In the clouds

By Natalia Hatton | Blog

Oct 18

A perk from my years as a missionary kid was the flying, changes and adventures.  I loved flying from New Zealand to Australia, then onto Indonesia and back again over the years.  Once all the sitting around the airport and goodbyes were done you got to get on a plane.  That is where the fun began with being given an activity pack and then the wait to see if you were the kid chosen to pass around the lollies to the entire plane and head up to see the pilot.  There were many times that I got to do it because others declined out of shyness.  There was no fear in me that it was insanity a big steel object was filled with people and in the sky, even with some bad turbulence and hairy moments from out of control fellow passengers.

This all changed when I was sixteen and flying from Rotorua to Wellington.  I’d spent time with my Granny in Te Puke during the school holidays and was headed back down to my parents and where ‘home’ was in Featherstone.  I happily waved as I headed onto the tarmac and climbed the steps to the very small plane.  Sitting in single rows, it was that small.  A businessman with his briefcase open on his knees as he shuffled through tasks at hand, over to the right across the aisle.  Some others scattered through out the few seats minding their own business.  An air hostess keeping busy as she went about her jobs.  All rather uneventful until we were nearing Wellington and we took a massive drop.  Suddenly the businessman was gripping his seat and fear filled his eyes.  The air hostess clicked into her safety seat and uttered ‘I didn’t think I’d die like this’.  Her words are what made me realise I needed to take this seriously and the fears of those around me became mine.  I’d never been so grateful to see my parents once we’d finally circled a few times and managed to land after many jostles and drops.  But that day I vowed never to fly again and it significantly altered my thoughts on travel and adventure.

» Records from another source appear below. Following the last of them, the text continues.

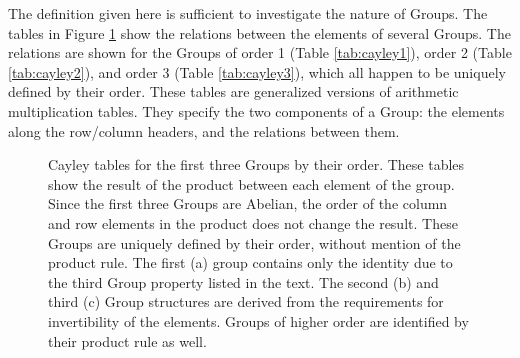 The definition given here is sufficient to investigate the nature of Groups. The tables in Figure \ref{tab:cayley} show the relations between the elements of several Groups.
The relations are shown for the Groups of order 1 (Table \ref{tab:cayley1}), order 2 (Table \ref{tab:cayley2}), and order 3 (Table \ref{tab:cayley3}), which all happen to be uniquely defined by their order.
These tables are generalized versions of arithmetic multiplication tables.
They specify the two components of a Group: the elements along the row/column headers, and the relations between them. 

\begin{figure}[h!]
\captionsetup[subfigure]{position=b}
\centering
{}
\caption{Cayley tables for the first three Groups by their order. These tables show the result of the product between each element of the group. Since the first three Groups are Abelian, the order of the column and row elements in the product does not change the result. These Groups are uniquely defined by their order, without mention of the product rule. The first (a) group contains only the identity due to the third Group property listed in the text. The second (b) and third (c) Group structures are derived from the requirements for invertibility of the elements. Groups of higher order are identified by their product rule as well.}
\label{tab:cayley}
\end{figure}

For some reason I’d concluded that it was because my parents weren’t with me that I had my worst flying experience.  You see I was nothing, but God needed them.  Years on when I was a youth intern at church we had to fly down to Christchurch and then Wellington for block courses.  Fear gripped me and I tried to convince myself that with the youth pastor and associate either side of me God wouldn’t allow the plane to go down cos they were too important.  When it came to our honeymoon and we headed off the fear was more substantial as I wasn’t sure we mattered enough on God’s radar.  The dream of heading to the States with my man saw me do what I thought was never possible.  I didn’t allow fear to hold me back from adventures and travel but the shine of being in a plane was not at all the same and it was a very exhausting time in the clouds.  My wonderful babe knew not to talk to me for the first moments on the plane as I went through my checklist of prayers and pleads for no turbulence and safety.  Then any little jostles and his arm would come to steady me as I locked eyes with him, the fear seeping and so very clear to any and all about.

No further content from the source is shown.